Tiny billboards — The lost medium of matchbook covers
Long before social media, the matchbook was frequently an effective choice for small business advertising alongside the newspaper, and the radio spot. Once found everywhere, now a rare and precious find

A child of the late seventies and eighties, I have always had an affectation for small morsels of design. While my siblings enjoyed their records, lounging on shag carpets and rooms lit by lava lamp, we were a generation on the move. Taking our music with us — portable, sleek devices in our pockets. Cassettes, and as I aged, minidiscs, a lifetime of tiny pieces of art catching my eye.

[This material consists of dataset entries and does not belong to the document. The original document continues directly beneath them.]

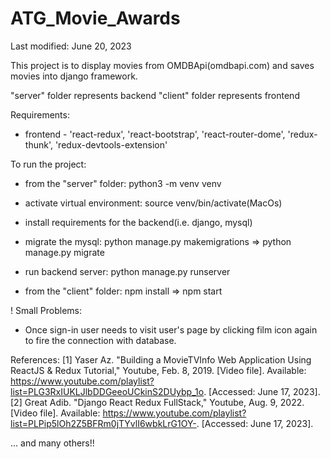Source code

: # ATG_Movie_Awards
Last modified: June 20, 2023 

This project is to display movies from OMDBApi(omdbapi.com) and saves movies into django framework. 

"server" folder represents backend 
"client" folder represents frontend 

Requirements: 
* frontend - 'react-redux', 'react-bootstrap', 'react-router-dome', 'redux-thunk', 'redux-devtools-extension'

To run the project: 
* from the "server" folder: python3 -m venv venv 
* activate virtual environment: source venv/bin/activate(MacOs) 
* install requirements for the backend(i.e. django, mysql)
* migrate the mysql: python manage.py makemigrations => python manage.py migrate 
* run backend server: python manage.py runserver

* from the "client" folder: npm install => npm start 

! Small Problems: 
* Once sign-in user needs to visit user's page by clicking film icon again to fire the connection with database. 

References: 
[1] Yaser Az. "Building a MovieTVInfo Web Application Using ReactJS & Redux Tutorial," Youtube, Feb. 8, 2019. [Video file]. Available: https://www.youtube.com/playlist?list=PLG3RxIUKLJlbDDGeeoUCkinS2DUybp_1o. [Accessed: June 17, 2023].
[2] Great Adib. "Django React Redux FullStack," Youtube, Aug. 9, 2022. [Video file]. Available: https://www.youtube.com/playlist?list=PLPip5lOh2Z5BFRm0jTYvlI6wbkLrG1OY-. [Accessed: June 17, 2023].

... and many others!! 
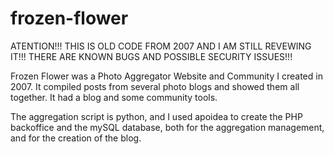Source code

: frozen-flower
=============

ATENTION!!! THIS IS OLD CODE FROM 2007 AND I AM STILL REVEWING IT!!! THERE ARE KNOWN BUGS AND POSSIBLE SECURITY ISSUES!!!

Frozen Flower was a Photo Aggregator Website and Community I created in 2007. It compiled posts from several photo blogs and showed them all together. It had a blog and some community tools.

The aggregation script is python, and I used apoidea to create the PHP backoffice and the mySQL database, both for the aggregation management, and for the creation of the blog.


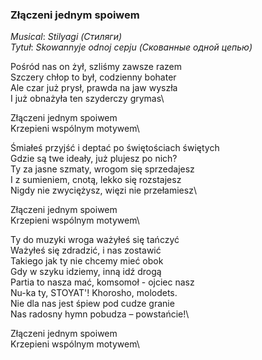 ### Złączeni jednym spoiwem

_Musical_: _Stilyagi (Стиляги)_   
_Tytuł_: _Skowannyje odnoj cepju (Скованные одной цепью)_  

Pośród nas on żył, szliśmy zawsze razem\
Szczery chłop to był, codzienny bohater\
Ale czar już prysł, prawda na jaw wyszła\
I już obnażyła ten szyderczy grymas\

Złączeni jednym spoiwem\
Krzepieni wspólnym motywem\

Śmiałeś przyjść i deptać po świętościach świętych\
Gdzie są twe ideały, już plujesz po nich?\
Ty za jasne szmaty, wrogom się sprzedajesz\
I z sumieniem, cnotą, lekko się rozstajesz\
Nigdy nie zwyciężysz, więzi nie przełamiesz\

Złączeni jednym spoiwem\
Krzepieni wspólnym motywem\

Ty do muzyki wroga ważyłeś się tańczyć\
Ważyłeś się zdradzić, i nas zostawić\
Takiego jak ty nie chcemy mieć obok\
Gdy w szyku idziemy, inną idź drogą\
Partia to nasza mać, komsomoł - ojciec nasz\
Nu-ka ty, STOYAT'! Khorosho, molodets.\
Nie dla nas jest śpiew pod cudze granie\
Nas radosny hymn pobudza – powstańcie!\

Złączeni jednym spoiwem\
Krzepieni wspólnym motywem\
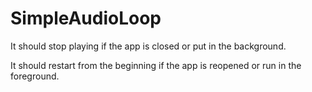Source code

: # SimpleAudioLoop

It should stop playing if the app is closed or put in the background.

It should restart from the beginning if the app is reopened or run in the foreground.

In particular, I was drawn to matchbook covers. Once a legitimate and surprisingly effective form of advertising in such a petite package.

What is a matchbook?

For the young and uninitiated, matchbook covers are nothing more than a folded strip of cardboard that surround two rows of matches. The exterior cover has a coarse strip that the matches can be struck against to light them. All held together with a single staple. So simple. Once found everywhere, now a rare and precious find.

Thinking of my early days

My career started back before the days of computers, long before social media. As an one man 'art-department' in a family-owned quick print shop the matchbook was frequently an effective choice for small business advertising alongside the newspaper, and the radio spot. The matchbook had an astonishing cost per impression. From Atlas Match, “The matchbook industry has proudly touted up to 28 advertising impressions per single matchbook. The user would look at the advertisement 20 times to light a match, and the people around the match user were exposed up to 8-times.”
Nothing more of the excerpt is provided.